━━ Extracted records

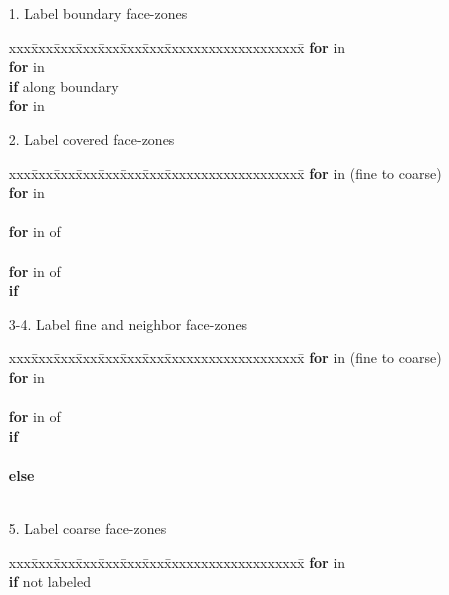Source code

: \documentclass[10pt]{article}
\begin{document}
\begin{itemize}
\item[1.] Label boundary face-zones
\begin{tabbing}
xxx\=xxx\=xxx\=xxx\=xxx\=xxx\=xxx\=xxxxxxxxxxxxxxxxxxx\=\kill
\> \textbf{for}  in  \\
\>\> \textbf{for}  in  \\
\>\>\> \textbf{if}  along boundary \\
\>\>\>\> \textbf{for}  in  \\
\>\>\>\>\> 
\end{tabbing}
\item[2.] Label covered face-zones
\begin{tabbing}
xxx\=xxx\=xxx\=xxx\=xxx\=xxx\=xxx\=xxxxxxxxxxxxxxxxxxx\=\kill
\> \textbf{for}  in  (fine to coarse) \\
\>\> \textbf{for}  in  \\
\>\>\>  \\
\>\>\>\> \textbf{for}  in  of \\
\>\>\>\>\>      \\
\>\>\>\> \textbf{for}  in  of \\
\>\>\>\>\>     \textbf{if}  \\
\>\>\>\>\>\> 
\end{tabbing}
\item[3-4.] Label fine and neighbor face-zones
\begin{tabbing}
xxx\=xxx\=xxx\=xxx\=xxx\=xxx\=xxx\=xxxxxxxxxxxxxxxxxxx\=\kill
\> \textbf{for}  in  (fine to coarse) \\
\>\> \textbf{for}  in  \\
\>\>\>  \\
\>\>\>\> \textbf{for}  in  of \\
\>\>\>\>\> \textbf{if}  \\
\>\>\>\>\>\>  \\
\>\>\>\>\> \textbf{else} \\
\>\>\>\>\>\>  \\
\end{tabbing}
\item[5.] Label coarse face-zones
\begin{tabbing}
xxx\=xxx\=xxx\=xxx\=xxx\=xxx\=xxx\=xxxxxxxxxxxxxxxxxxx\=\kill
\> \textbf{for}  in  \\
\>\> \textbf{if}  not labeled \\
\>\>\>        
\end{tabbing}
\end{itemize}
\end{document}
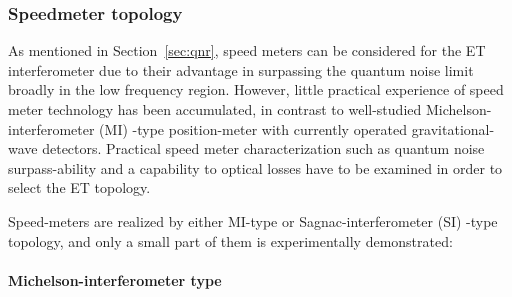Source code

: 


\FloatBarrier
\subsubsection{Speedmeter topology}

As mentioned in Section~\ref{sec:qnr},
speed meters can be considered for the ET interferometer
due to their advantage in surpassing the quantum noise limit broadly in the low frequency region.
However, little practical experience of speed meter technology has been accumulated,
in contrast to well-studied Michelson-interferometer (MI) -type position-meter
with currently operated gravitational-wave detectors.
Practical speed meter characterization such as quantum noise surpass-ability
and a capability to optical losses have to be examined in order to select the ET topology.

Speed-meters are realized by either MI-type or Sagnac-interferometer (SI) -type topology,
and only a small part of them is experimentally demonstrated:

\paragraph{Michelson-interferometer type}

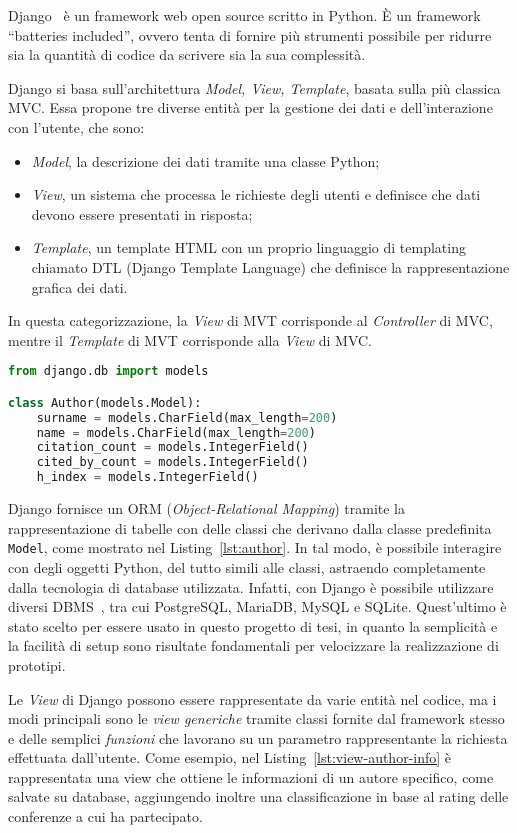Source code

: Django~\cite{django} è un framework web open source scritto in Python. È
un framework ``batteries included'', ovvero tenta di fornire più strumenti
possibile per ridurre sia la quantità di codice da scrivere sia la sua
complessità.

Django si basa sull'architettura \textit{Model, View, Template}, basata sulla più
classica MVC. Essa propone tre diverse entità per la gestione dei dati e dell'interazione
con l'utente, che sono:
\begin{itemize}
	\item \textit{Model}, la descrizione dei dati tramite una classe Python;
	\item \textit{View}, un sistema che processa le richieste degli utenti e
	definisce che dati devono essere presentati in risposta;
	\item \textit{Template}, un template HTML con un proprio linguaggio di templating
	chiamato DTL (Django Template Language) che definisce la rappresentazione
	grafica dei dati.
\end{itemize}
In questa categorizzazione, la \textit{View} di MVT corrisponde al \textit{Controller}
di MVC, mentre il \textit{Template} di MVT corrisponde alla \textit{View} di MVC.

\begin{lstlisting}[language=Python, caption=La classe \texttt{Author}, label=lst:author]
from django.db import models

class Author(models.Model):
    surname = models.CharField(max_length=200)
    name = models.CharField(max_length=200)
    citation_count = models.IntegerField()
    cited_by_count = models.IntegerField()
    h_index = models.IntegerField()
\end{lstlisting}

Django fornisce un ORM (\textit{Object-Relational Mapping}) tramite la
rappresentazione di tabelle con delle classi che derivano dalla classe
predefinita \texttt{Model}, come mostrato nel Listing~\ref{lst:author}. In
tal modo, è possibile interagire con degli oggetti Python, del tutto simili
alle classi, astraendo completamente dalla tecnologia di database utilizzata.
Infatti, con Django è possibile utilizzare diversi DBMS~\cite{djangoDBMS}, tra cui PostgreSQL,
MariaDB, MySQL e SQLite. Quest'ultimo è stato scelto per essere usato in questo
progetto di tesi, in quanto la semplicità e la facilità di setup sono risultate
fondamentali per velocizzare la realizzazione di prototipi.

Le \textit{View} di Django possono essere rappresentate da varie entità nel codice,
ma i modi principali sono le \textit{view generiche} tramite classi fornite dal framework
stesso e delle semplici \textit{funzioni} che lavorano su un parametro rappresentante
la richiesta effettuata dall'utente. Come esempio, nel Listing~\ref{lst:view-author-info}
è rappresentata una view che ottiene le informazioni di un autore specifico,
come salvate su database, aggiungendo inoltre una classificazione in base al
rating delle conferenze a cui ha partecipato.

━━━━

Requirement: Check every line above for the string "Python" and copy those that have it.

Response for this exercise:
: Django~\cite{django} è un framework web open source scritto in Python. È
	\item \textit{Model}, la descrizione dei dati tramite una classe Python;
\begin{lstlisting}[language=Python, caption=La classe \texttt{Author}, label=lst:author]
tal modo, è possibile interagire con degli oggetti Python, del tutto simili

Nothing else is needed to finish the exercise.